Dataset entries
______

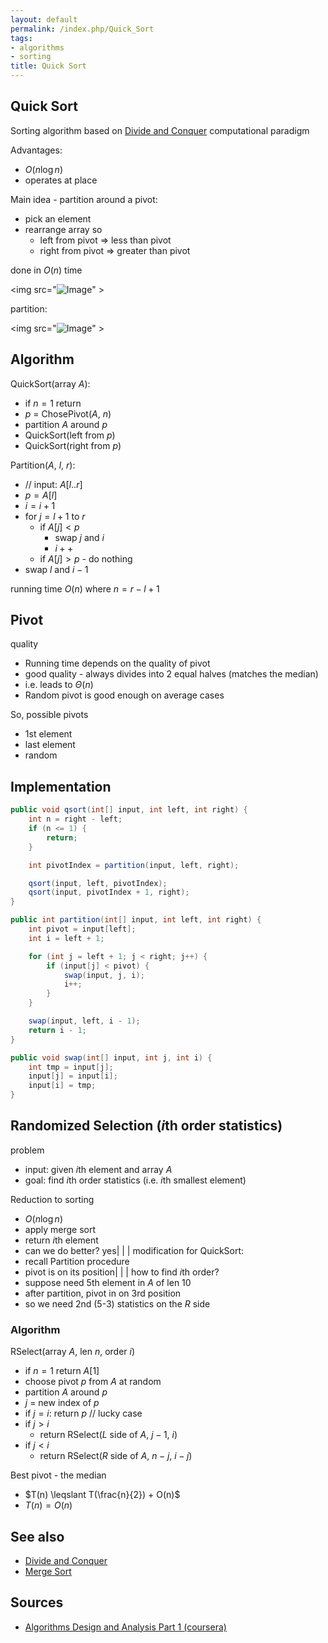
 ```yaml
---
layout: default
permalink: /index.php/Quick_Sort
tags:
- algorithms
- sorting
title: Quick Sort
---
```

## Quick Sort
Sorting algorithm based on [Divide and Conquer](Divide_and_Conquer) computational paradigm

Advantages: 
- $O(n \log n)$
- operates at place

Main idea - partition around a pivot:
- pick an element
- rearrange array so
  - left from pivot => less than pivot
  - right from pivot => greater than pivot

done in $O(n)$ time

<img src="<img src="https://raw.githubusercontent.com/alexeygrigorev/wiki-figures/master/legacy/3qgfuh1sgn1v8jm90h0utise6h.png" alt="Image">" \>

partition:

<img src="<img src="https://raw.githubusercontent.com/alexeygrigorev/wiki-figures/master/legacy/30s2g8fj552rlsrh1j0q2bjkn8.png" alt="Image">" \>

## Algorithm
QuickSort(array $A$):
- if $n = 1$ return
- $p$ = ChosePivot($A$, $n$)
- partition $A$ around $p$
- QuickSort(left from $p$)
- QuickSort(right from $p$)


Partition($A$, $l$, $r$):
- // input: $A[l..r]$
- $p = A[l]$
- $i = i + 1$
- for $j = l + 1$ to $r$
  - if $A[j] < p$
    - swap $j$ and $i$
    - $i++$
  - if $A[j] > p$ - do nothing
- swap $l$ and $i - 1$

running time $O(n)$ where $n = r - l + 1$

## Pivot
quality
- Running time depends on the quality of pivot
- good quality - always divides into 2 equal halves (matches the median)
- i.e. leads to $\Theta(n)$
- Random pivot is good enough on average cases

So, possible pivots
- 1st element
- last element
- random

## Implementation
```java
public void qsort(int[] input, int left, int right) {
    int n = right - left;
    if (n <= 1) {
        return;
    }

    int pivotIndex = partition(input, left, right);

    qsort(input, left, pivotIndex);
    qsort(input, pivotIndex + 1, right);
}

public int partition(int[] input, int left, int right) {
    int pivot = input[left];
    int i = left + 1;

    for (int j = left + 1; j < right; j++) {
        if (input[j] < pivot) {
            swap(input, j, i);
            i++;
        }
    }

    swap(input, left, i - 1);
    return i - 1;
}

public void swap(int[] input, int j, int i) {
    int tmp = input[j];
    input[j] = input[i];
    input[i] = tmp;
}
```

## Randomized Selection ($i$th order statistics)
problem
- input: given $i$th element and array $A$
- goal: find $i$th order statistics (i.e. $i$th smallest element)


Reduction to sorting
- $O(n \log n)$
- apply merge sort
- return $i$th element
- can we do better? yes|   | |
modification for QuickSort:
- recall Partition procedure
- pivot is on its position|   | |
how to find $i$th order?
- suppose need 5th element in $A$ of len 10
- after partition, pivot in on 3rd position
- so we need 2nd (5-3) statistics on the $R$ side


### Algorithm
RSelect(array $A$, len $n$, order $i$)
- if $n = 1$ return $A[1]$
- choose pivot $p$ from $A$ at random
- partition $A$ around $p$
- $j$ = new index of $p$
- if $j = i$: return $p$ // lucky case
- if $j > i$
  - return RSelect($L$ side of $A$, $j-1$, $i$)
- if $j < i$
  - return RSelect($R$ side of $A$, $n-j$, $i-j$)


Best pivot - the median
- $T(n) \leqslant T(\frac{n}{2}) + O(n)$
- $T(n) = O(n)$


## See also
- [Divide and Conquer](Divide_and_Conquer)
- [Merge Sort](Merge_Sort)

## Sources
- [Algorithms Design and Analysis Part 1 (coursera)](Algorithms_Design_and_Analysis_Part_1_(coursera))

______

_PROBLEM TO WORK ON_. Bring together every line in the entries that holds the string "Image".

_EXERCISE RESULT_.
<img src="<img src="https://raw.githubusercontent.com/alexeygrigorev/wiki-figures/master/legacy/3qgfuh1sgn1v8jm90h0utise6h.png" alt="Image">" \>
<img src="<img src="https://raw.githubusercontent.com/alexeygrigorev/wiki-figures/master/legacy/30s2g8fj552rlsrh1j0q2bjkn8.png" alt="Image">" \>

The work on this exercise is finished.